[Stored data]
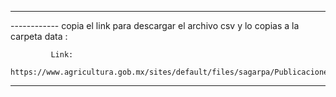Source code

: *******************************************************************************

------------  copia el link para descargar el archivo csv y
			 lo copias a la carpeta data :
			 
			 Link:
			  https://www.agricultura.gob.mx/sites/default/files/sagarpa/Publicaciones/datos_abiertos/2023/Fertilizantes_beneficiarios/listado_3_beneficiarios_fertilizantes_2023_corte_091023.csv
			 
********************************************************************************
--
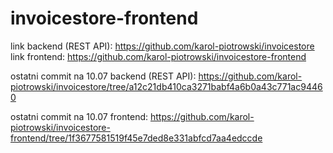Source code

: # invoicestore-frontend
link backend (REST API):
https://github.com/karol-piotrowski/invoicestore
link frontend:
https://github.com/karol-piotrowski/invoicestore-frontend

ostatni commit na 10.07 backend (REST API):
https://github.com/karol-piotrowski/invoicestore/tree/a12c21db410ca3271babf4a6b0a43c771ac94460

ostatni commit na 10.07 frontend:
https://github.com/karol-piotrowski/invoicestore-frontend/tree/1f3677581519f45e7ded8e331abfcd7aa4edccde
...
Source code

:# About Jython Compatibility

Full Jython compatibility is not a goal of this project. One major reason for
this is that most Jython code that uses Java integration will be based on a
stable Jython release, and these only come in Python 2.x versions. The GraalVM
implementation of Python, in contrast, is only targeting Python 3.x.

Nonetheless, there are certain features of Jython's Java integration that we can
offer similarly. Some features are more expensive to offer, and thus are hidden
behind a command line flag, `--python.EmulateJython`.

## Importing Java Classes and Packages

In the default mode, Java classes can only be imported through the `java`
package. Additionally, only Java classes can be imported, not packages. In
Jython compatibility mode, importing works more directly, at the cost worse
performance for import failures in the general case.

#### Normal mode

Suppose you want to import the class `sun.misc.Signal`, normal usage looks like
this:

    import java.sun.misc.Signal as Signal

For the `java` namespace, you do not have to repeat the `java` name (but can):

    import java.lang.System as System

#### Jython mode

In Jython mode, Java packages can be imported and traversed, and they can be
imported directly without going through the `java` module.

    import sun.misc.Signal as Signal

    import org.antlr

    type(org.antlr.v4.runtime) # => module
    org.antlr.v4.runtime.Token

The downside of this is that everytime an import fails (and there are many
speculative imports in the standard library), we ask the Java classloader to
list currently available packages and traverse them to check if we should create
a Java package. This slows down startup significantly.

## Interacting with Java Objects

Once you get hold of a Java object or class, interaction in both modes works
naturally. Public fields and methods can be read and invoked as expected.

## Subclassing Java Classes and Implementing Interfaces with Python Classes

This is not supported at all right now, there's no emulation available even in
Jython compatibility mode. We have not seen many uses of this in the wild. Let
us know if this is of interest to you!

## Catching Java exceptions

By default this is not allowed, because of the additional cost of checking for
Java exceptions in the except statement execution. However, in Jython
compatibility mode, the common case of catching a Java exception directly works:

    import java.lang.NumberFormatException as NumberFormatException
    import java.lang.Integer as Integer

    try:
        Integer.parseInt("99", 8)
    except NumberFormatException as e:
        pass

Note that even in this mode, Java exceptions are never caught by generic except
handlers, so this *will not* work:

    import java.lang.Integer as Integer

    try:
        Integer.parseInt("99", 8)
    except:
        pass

* _Aim of the exercise_
Wherever a line holds the word "through", copy that line out of the entries above.

* _Solution to this problem_
In the default mode, Java classes can only be imported through the `java`
imported directly without going through the `java` module.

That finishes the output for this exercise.